Clusters have proven to be a viable means to achieve large-scale parallelism for computationally demanding scientific problem solving. The relative ease with which more computing, network, and storage resources can be added to a cluster and the available systems software to support them, especially the Linux OS, has made clusters a system of choice for many laboratories. This is not to say that it is also relatively easy to program clusters or to achieve high-performance on cluster systems. While the MPI programming library provides a common programming foundation for clusters, the increasing degree of shared-memory parallelism on cluster nodes encourages mixed-mode styles, as might be obtained from a combination of MPI and OpenMP (or other multi-threading) methods. In either case, it is still necessary to apply performance tools to diagnose a variety of performance problems that can arise in cluster-based parallel execution.

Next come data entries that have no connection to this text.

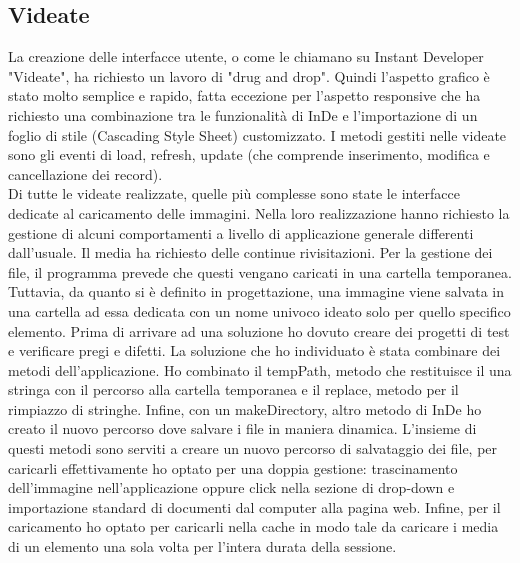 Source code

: \subsection{Videate}
La creazione delle interfacce utente, o come le chiamano su Instant Developer "Videate", ha richiesto un lavoro di "drug and drop". Quindi l'aspetto grafico è stato molto semplice e rapido, fatta eccezione per l'aspetto responsive che ha richiesto una combinazione tra le funzionalità di InDe e l'importazione di un foglio di stile (Cascading Style Sheet) customizzato.
I metodi gestiti nelle videate sono gli eventi di load, refresh, update (che comprende inserimento, modifica e cancellazione dei record).\\

Di tutte le videate realizzate, quelle più complesse sono state le interfacce dedicate al caricamento delle immagini. Nella loro realizzazione hanno richiesto la gestione di alcuni comportamenti a livello di applicazione generale differenti dall'usuale.
Il media ha richiesto delle continue rivisitazioni. Per la gestione dei file, il programma prevede che questi vengano caricati in una cartella temporanea. Tuttavia, da quanto si è definito in progettazione, una immagine viene salvata in una cartella ad essa dedicata con un nome univoco ideato solo per quello specifico elemento. 
Prima di arrivare ad una soluzione ho dovuto creare dei progetti di test e verificare pregi e difetti. La soluzione che ho individuato è stata combinare dei metodi dell'applicazione. Ho combinato il tempPath, metodo che restituisce il una stringa con il percorso alla cartella temporanea e il replace, metodo per il rimpiazzo di stringhe. Infine, con un makeDirectory, altro metodo di InDe ho creato il nuovo percorso dove salvare i file in maniera dinamica. 
L'insieme di questi metodi sono serviti a creare un nuovo percorso di salvataggio dei file, per caricarli effettivamente ho optato per una doppia gestione: trascinamento dell'immagine nell'applicazione oppure click nella sezione di drop-down e importazione standard di documenti dal computer alla pagina web. Infine, per il caricamento ho optato per caricarli nella cache in modo tale da caricare i media di un elemento una sola volta per l'intera durata della sessione.\\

Given the distributed memory system architecture of clusters, many of the performance issues result from the interplay of local computation and remote communication. While measurement techniques based on profiling are useful for highlighting how execution time is spent within (parallel) threads on a single node, process communication behavior between nodes can be only summarized. Profiling may give some insight into communication hotspots or messaging imbalances, but it loses all information about time-dependent communication behavior. In contrast, measurement techniques based on event tracing reveal parallel execution dynamics, allowing users to identify temporal patterns of poor performance behavior at different regions of program execution. The regrettable disadvantage of tracing is the large amount of trace data produced, especially for long running programs, complicating runtime I/O, off-line storage, and post-mortem analysis.

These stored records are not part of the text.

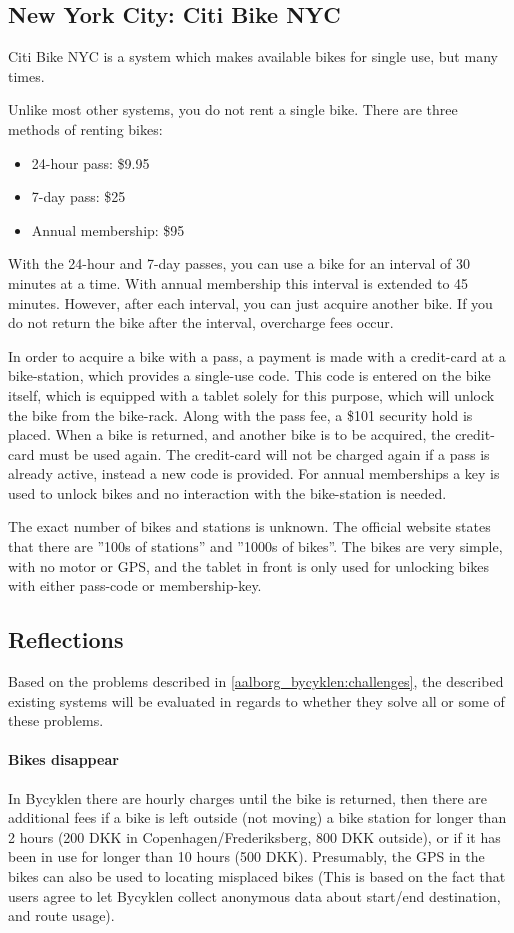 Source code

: \subsection{New York City: Citi Bike NYC}
Citi Bike NYC\cite{nyc_citibike} is a system which makes available bikes for single use, but many times.

Unlike most other systems, you do not rent a single bike.
There are three methods of renting bikes:

\begin{itemize}
\item 24-hour pass: \$9.95
\item 7-day pass: \$25
\item Annual membership: \$95
\end{itemize}

With the 24-hour and 7-day passes, you can use a bike for an interval of 30 minutes at a time.
With annual membership this interval is extended to 45 minutes.
However, after each interval, you can just acquire another bike.
If you do not return the bike after the interval, overcharge fees occur.

In order to acquire a bike with a pass, a payment is made with a credit-card at a bike-station, which provides a single-use code.
This code is entered on the bike itself, which is equipped with a tablet solely for this purpose, which will unlock the bike from the bike-rack.
Along with the pass fee, a \$101 security hold is placed.
When a bike is returned, and another bike is to be acquired, the credit-card must be used again.
The credit-card will not be charged again if a pass is already active, instead a new code is provided.
For annual memberships a key is used to unlock bikes and no interaction with the bike-station is needed.

The exact number of bikes and stations is unknown.
The official website states that there are ''100s of stations'' and ''1000s of bikes''.
The bikes are very simple, with no motor or GPS, and the tablet in front is only used for unlocking bikes with either pass-code or membership-key.

\subsection{Reflections}
Based on the problems described in \cref{aalborg_bycyklen:challenges}, the described existing systems will be evaluated in regards to whether they solve all or some of these problems.

\paragraph{Bikes disappear}
In Bycyklen there are hourly charges until the bike is returned, then there are additional fees if a bike is left outside (not moving) a bike station for longer than 2 hours (200 DKK in Copenhagen/Frederiksberg, 800 DKK outside), or if it has been in use for longer than 10 hours (500 DKK).
Presumably, the GPS in the bikes can also be used to locating misplaced bikes (This is based on the fact that users agree to let Bycyklen collect anonymous data about start/end destination, and route usage).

In this paper, we focus our attention on the problem of scalable trace analysis. We propose an integrated performance analysis approach for clusters with the following major goals in mind:
The paper begins with an overview of the VNG architecture, a prototype for parallel distributed performance analysis we developed at Dresden University of Technology in Germany. Each component is then described in more detail. The runtime system of VNG is particularly important for its scalability. We discuss its operation separately. Experiments were conducted to evaluate the trace processing improvements when using multiple cluster nodes for analysis. These results are shown for two different platforms and compared to baseline performance for the Vampir [3,4] trace visualization system. The paper concludes with a discussion of the work and directions for the future.